Nuclease activity of purified Pcal_0546 and SSO1391
Purified Pcal_0546 and SSO1391 demonstrated metal-dependent nuclease activity against [32P]-labeled ssDNA substrates (Figure 2). Both proteins were active in a pH range of 7–9 with maximal activity at pH 8.0 in the presence of Mn2+ followed by Mg2+, Co2+ and Ni2+, whereas Ca2+, Cu2+ and Zn2+ did not support nuclease activity (Supplementary Figures S3C–S3F). The temperature profile of the nuclease activity of Pcal_0546 was similar to that of SSO0001 (19) with maximal activity in the range of 45–70ºC (Supplementary Figure S3G). With the 5′-labeled ssDNA substrate, Pcal_0546 produced a single product (3 nt), whereas a series of products with varying chain lengths was generated from the 3′-labeled ssDNA substrate indicating that this protein cleaves ssDNA in the 5′ → 3′ direction (Figure 2A). In contrast, SSO1391 cleaved ssDNA both in the 5′ → 3′ and 3′ → 5′ directions based on the formation of multiple products both with the 3′- and 5′-[32P]-labeled substrates (Figure 2B). Both Pcal_0546 and SSO1391 also exhibited Mn2+-dependent endonuclease activity against the circular ssDNA of M13mp18 as substrate (Figure 2C, D). LC-MS analysis revealed that the ssDNA cleavage products of both Pcal_0546 and SSO1391 contain 5′-hydroxyls and 3′-phosphates (Figure 2E).
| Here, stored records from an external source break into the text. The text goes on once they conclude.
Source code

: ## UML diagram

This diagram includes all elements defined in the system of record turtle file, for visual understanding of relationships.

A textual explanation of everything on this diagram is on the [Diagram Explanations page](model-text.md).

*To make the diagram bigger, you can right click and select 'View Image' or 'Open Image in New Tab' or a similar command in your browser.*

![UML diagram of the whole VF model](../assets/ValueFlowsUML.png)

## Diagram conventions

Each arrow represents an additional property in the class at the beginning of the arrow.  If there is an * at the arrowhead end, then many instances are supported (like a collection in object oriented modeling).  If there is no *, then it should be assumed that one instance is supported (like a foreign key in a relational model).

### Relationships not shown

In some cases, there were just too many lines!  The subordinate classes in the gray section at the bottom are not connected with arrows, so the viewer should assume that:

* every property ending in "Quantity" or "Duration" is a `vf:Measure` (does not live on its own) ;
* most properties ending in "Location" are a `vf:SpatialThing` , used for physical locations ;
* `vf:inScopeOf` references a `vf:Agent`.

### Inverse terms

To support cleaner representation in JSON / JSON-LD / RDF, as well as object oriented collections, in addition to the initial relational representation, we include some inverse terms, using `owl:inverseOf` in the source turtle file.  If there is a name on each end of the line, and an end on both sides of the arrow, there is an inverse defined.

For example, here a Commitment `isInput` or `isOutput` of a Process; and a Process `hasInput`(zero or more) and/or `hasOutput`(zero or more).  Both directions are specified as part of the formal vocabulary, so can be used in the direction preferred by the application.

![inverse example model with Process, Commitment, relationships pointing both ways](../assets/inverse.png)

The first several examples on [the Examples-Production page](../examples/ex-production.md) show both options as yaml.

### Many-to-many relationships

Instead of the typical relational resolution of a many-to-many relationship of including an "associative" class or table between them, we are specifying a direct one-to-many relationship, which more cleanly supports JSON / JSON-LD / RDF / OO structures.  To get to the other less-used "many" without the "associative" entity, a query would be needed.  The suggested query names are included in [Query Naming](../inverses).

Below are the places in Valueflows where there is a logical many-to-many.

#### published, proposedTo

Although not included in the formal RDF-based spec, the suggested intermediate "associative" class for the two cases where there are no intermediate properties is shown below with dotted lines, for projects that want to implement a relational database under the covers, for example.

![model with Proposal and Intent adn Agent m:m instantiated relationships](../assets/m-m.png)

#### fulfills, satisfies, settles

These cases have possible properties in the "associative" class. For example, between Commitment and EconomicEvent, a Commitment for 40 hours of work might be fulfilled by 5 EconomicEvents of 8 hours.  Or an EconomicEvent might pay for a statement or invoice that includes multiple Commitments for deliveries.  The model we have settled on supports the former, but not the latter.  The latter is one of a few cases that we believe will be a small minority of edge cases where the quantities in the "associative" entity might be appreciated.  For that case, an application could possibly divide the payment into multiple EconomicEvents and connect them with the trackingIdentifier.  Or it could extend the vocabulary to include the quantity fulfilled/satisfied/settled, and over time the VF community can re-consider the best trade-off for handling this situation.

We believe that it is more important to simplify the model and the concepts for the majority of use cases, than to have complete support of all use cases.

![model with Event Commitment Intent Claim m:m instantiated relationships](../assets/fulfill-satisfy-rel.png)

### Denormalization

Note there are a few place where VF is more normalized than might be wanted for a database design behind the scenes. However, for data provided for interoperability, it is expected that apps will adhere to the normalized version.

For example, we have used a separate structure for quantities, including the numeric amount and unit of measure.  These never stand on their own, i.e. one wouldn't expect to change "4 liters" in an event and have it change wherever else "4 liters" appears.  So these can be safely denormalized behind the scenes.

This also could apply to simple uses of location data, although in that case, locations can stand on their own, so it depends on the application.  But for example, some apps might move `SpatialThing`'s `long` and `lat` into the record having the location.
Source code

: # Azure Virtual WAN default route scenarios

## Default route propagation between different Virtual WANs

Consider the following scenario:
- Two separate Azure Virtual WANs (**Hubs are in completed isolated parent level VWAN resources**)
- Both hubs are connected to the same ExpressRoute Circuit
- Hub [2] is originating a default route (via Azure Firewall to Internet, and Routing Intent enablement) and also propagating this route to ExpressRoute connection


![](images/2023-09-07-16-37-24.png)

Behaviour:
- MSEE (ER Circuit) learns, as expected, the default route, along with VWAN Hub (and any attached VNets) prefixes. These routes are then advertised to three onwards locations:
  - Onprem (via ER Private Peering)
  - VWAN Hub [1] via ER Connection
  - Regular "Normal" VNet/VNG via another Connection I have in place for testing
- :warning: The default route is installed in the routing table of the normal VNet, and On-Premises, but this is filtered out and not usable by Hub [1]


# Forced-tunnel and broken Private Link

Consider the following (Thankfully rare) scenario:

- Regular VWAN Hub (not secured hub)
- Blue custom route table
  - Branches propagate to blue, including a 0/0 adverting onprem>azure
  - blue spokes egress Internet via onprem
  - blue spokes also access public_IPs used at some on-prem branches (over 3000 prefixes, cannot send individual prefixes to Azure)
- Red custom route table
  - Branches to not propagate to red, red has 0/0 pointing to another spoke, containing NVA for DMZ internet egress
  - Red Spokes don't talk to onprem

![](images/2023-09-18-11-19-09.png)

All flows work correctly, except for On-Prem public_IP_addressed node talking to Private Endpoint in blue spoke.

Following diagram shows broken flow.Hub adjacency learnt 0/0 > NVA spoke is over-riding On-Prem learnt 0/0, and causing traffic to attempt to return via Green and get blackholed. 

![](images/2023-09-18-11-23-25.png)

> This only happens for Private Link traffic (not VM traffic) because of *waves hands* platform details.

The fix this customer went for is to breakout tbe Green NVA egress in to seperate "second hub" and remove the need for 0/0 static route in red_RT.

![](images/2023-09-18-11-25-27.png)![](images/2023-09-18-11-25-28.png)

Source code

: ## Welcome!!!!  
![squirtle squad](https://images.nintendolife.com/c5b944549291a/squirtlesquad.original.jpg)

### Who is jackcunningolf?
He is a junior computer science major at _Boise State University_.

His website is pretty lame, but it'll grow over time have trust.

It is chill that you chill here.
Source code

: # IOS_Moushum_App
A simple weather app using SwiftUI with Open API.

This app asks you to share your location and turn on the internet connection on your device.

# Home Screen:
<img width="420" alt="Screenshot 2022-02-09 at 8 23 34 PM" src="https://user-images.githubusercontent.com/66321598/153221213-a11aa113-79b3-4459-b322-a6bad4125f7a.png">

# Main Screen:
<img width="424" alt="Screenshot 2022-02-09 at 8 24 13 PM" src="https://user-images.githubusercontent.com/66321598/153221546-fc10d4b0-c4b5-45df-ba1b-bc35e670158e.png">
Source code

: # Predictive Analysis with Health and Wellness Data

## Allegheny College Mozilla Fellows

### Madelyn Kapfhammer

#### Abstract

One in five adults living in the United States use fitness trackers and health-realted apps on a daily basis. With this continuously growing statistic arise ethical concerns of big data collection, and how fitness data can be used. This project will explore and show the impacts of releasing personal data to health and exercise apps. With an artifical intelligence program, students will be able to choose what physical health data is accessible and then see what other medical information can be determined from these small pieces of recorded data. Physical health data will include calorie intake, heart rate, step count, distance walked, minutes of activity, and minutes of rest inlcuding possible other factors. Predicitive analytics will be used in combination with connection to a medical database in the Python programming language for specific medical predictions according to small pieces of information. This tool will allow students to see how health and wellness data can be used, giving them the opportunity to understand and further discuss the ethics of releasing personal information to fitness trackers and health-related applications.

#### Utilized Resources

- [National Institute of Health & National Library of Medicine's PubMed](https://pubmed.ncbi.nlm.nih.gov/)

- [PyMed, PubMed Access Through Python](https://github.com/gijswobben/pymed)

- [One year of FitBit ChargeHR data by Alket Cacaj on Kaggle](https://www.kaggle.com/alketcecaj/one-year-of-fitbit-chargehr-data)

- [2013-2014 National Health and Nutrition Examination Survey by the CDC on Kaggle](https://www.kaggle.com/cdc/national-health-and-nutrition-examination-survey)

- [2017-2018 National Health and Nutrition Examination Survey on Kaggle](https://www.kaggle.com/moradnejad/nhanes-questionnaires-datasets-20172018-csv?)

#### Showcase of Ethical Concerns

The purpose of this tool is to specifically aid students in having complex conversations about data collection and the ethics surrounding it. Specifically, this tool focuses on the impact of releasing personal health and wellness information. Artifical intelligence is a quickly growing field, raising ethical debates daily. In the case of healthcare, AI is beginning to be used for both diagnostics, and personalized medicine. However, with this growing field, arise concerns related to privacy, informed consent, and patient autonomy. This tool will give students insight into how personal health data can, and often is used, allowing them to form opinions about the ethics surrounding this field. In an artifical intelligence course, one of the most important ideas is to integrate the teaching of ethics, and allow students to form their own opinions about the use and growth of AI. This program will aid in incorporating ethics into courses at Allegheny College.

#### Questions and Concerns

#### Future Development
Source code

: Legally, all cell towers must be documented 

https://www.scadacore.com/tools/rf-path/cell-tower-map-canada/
This is consistent with the types of DNA cleavage products formed by SSO0001, whereas the characterized RecB-like nucleases are known to produce the 5′-phosphate and 3′-hydroxyl containing products (21,38).
Figure 2.
Cleavage of ssDNA by Pcal_0546 and SSO1391. (A, B) The 3′- or 5′-[32P]-labeled ssDNA was incubated without protein (lane C) or with indicated amounts of Pcal_0546 (A) or SSO1391 (B) for 15 minutes at 45ºC and analyzed by denaturing gel electrophoresis. (C, D) Endonuclease assays: the M13mp18 ssDNA (5 nM) was incubated at 45ºC without protein (lane C) or in the presence of indicated amounts of Pcal_0546 (C) or SSO1391 (D) and the reaction products were analyzed by agarose gel electrophoresis and SYBR Green staining. (E) Mass spectrometry analysis of the ssDNA cleavage products generated by Pcal_0546 and SSO1391. Relative abundance of ions and retention times corresponding to dC (m/z 226.0834) and dCMP (m/z 306.0497) are shown for standards (black) and products of Pcal_0546 or SSO1391 mediated cleavage of a 10 nt long oligonucleotide (gray).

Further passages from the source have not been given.